(Stored items from a collection)
#####
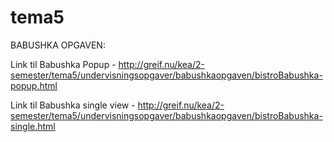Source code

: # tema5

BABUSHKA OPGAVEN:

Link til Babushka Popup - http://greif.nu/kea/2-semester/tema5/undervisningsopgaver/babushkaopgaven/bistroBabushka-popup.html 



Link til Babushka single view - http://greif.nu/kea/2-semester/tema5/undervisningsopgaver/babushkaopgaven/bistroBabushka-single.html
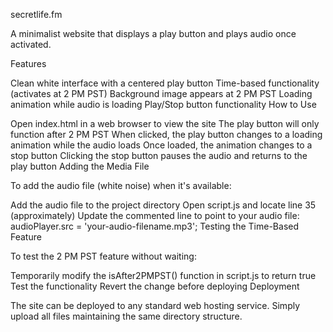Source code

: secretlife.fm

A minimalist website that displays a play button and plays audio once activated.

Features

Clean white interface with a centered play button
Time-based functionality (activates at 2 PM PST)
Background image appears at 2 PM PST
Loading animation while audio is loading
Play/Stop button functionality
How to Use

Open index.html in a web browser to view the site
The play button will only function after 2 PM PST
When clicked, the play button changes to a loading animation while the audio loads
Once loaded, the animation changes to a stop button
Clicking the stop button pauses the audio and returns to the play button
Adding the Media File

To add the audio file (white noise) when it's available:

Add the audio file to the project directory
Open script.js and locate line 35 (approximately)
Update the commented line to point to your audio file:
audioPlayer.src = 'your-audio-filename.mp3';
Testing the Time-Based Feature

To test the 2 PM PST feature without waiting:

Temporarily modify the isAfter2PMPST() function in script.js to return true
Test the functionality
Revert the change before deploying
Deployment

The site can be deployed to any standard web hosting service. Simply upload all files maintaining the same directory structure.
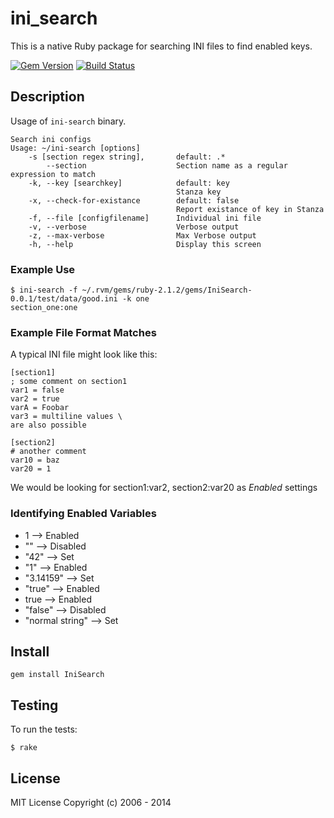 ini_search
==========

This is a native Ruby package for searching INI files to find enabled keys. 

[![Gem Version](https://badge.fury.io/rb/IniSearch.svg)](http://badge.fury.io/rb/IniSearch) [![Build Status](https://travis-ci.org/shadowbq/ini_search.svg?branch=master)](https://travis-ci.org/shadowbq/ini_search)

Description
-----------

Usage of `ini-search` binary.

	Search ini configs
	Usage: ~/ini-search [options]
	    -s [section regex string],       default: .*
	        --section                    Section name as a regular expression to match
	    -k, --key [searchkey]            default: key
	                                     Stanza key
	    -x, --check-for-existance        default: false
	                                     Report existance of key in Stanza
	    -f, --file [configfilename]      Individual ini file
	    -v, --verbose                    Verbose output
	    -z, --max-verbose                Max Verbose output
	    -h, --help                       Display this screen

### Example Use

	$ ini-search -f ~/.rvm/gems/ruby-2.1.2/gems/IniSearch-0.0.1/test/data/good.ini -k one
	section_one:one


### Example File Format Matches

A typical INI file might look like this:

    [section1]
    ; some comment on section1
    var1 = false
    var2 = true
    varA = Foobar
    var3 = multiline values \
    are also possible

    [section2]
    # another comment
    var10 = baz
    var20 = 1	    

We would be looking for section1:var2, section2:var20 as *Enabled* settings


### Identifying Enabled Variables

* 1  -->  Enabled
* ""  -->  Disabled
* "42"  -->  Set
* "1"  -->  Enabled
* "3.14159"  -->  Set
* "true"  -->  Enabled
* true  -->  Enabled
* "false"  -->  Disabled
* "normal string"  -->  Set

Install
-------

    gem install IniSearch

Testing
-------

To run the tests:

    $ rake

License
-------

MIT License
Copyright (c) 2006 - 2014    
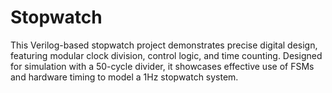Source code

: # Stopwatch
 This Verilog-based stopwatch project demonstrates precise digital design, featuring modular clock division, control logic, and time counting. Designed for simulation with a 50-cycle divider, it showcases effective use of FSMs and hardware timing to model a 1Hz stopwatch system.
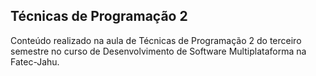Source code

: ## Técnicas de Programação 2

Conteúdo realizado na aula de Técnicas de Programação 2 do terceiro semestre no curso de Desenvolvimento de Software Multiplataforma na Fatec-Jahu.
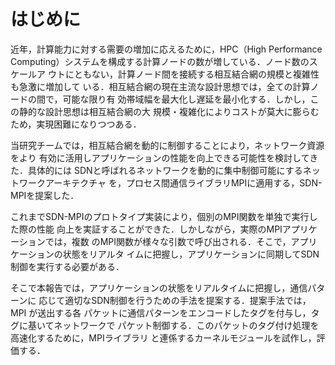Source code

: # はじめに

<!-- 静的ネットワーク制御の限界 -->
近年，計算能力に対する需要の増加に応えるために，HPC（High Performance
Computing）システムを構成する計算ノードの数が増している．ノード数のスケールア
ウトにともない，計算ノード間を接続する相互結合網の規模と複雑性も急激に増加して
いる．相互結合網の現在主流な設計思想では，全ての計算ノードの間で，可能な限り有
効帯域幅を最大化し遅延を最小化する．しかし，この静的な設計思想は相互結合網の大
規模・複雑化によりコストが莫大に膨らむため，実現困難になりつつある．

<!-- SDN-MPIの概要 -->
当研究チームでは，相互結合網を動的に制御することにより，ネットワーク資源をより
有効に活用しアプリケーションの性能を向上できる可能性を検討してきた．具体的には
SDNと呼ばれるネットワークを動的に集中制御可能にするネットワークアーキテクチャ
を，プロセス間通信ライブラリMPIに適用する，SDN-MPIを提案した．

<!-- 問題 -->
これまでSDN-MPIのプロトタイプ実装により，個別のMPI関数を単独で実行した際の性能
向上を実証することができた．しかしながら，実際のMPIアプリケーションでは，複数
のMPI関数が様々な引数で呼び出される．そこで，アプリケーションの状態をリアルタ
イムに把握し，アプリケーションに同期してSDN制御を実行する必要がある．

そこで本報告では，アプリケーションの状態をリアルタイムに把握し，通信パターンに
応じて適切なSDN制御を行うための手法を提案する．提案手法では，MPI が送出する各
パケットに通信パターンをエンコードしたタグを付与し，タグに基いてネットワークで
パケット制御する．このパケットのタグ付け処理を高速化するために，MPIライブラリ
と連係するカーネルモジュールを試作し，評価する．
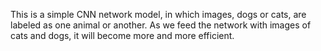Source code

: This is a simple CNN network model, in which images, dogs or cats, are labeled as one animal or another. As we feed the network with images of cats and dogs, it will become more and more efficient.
#####
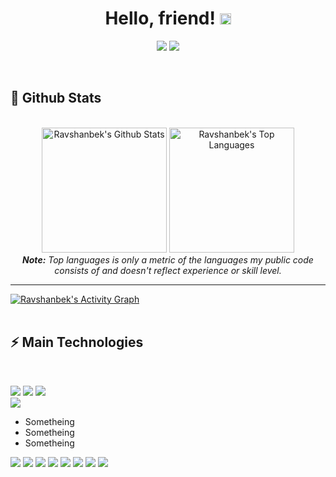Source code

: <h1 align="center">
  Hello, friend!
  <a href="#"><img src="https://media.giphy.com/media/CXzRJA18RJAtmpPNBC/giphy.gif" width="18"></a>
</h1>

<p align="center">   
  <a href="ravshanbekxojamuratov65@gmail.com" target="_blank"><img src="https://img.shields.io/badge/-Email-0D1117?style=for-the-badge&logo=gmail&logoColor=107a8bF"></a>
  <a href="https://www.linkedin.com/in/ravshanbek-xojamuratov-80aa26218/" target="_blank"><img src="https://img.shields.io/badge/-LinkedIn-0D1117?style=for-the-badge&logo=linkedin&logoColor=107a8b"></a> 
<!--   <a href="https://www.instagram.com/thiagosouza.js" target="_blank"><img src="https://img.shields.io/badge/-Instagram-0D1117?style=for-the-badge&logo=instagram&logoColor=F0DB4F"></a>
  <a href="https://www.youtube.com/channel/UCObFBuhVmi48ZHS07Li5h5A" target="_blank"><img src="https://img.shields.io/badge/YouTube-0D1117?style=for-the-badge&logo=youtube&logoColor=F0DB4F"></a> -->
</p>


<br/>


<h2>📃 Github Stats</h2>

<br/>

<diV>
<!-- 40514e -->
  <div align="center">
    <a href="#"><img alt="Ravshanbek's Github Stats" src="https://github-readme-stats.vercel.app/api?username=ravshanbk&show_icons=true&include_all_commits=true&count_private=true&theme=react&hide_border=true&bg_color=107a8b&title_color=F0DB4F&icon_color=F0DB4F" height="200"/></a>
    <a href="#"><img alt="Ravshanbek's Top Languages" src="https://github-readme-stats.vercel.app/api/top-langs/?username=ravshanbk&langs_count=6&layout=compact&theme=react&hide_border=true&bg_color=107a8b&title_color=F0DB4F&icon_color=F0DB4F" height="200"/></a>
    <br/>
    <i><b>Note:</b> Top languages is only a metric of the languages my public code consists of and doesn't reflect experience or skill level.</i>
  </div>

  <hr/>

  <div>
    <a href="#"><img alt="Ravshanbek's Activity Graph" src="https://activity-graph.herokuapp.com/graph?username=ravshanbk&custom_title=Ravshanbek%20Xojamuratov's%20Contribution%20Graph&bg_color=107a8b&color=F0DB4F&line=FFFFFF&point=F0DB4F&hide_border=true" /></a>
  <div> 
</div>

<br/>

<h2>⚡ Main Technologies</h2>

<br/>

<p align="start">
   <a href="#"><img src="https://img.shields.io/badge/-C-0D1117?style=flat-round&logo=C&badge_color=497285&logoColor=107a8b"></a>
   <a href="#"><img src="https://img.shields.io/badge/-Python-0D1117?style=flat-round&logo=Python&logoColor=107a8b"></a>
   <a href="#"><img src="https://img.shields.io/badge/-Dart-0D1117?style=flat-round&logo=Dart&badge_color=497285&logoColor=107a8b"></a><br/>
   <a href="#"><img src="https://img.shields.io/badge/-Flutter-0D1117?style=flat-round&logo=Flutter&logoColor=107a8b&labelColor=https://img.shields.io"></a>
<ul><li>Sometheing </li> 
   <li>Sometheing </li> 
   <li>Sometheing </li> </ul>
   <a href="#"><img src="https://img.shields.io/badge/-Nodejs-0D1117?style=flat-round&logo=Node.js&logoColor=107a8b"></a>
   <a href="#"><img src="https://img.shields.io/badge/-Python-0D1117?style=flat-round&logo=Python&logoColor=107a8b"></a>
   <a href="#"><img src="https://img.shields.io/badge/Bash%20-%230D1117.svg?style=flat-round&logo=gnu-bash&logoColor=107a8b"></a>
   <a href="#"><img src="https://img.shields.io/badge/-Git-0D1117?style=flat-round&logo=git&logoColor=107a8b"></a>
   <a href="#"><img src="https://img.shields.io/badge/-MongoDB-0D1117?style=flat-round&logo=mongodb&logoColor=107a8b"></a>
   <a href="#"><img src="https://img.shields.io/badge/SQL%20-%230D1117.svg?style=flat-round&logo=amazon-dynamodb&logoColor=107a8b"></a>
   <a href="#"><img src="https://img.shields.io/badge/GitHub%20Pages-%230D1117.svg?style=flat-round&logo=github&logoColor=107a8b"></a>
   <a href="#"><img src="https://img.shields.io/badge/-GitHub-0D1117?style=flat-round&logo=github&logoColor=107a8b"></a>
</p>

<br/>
#####
**Task details**
Only a number belongs in the answer: the number of lines in the preceding data that hold "another".

**Expected answer**
2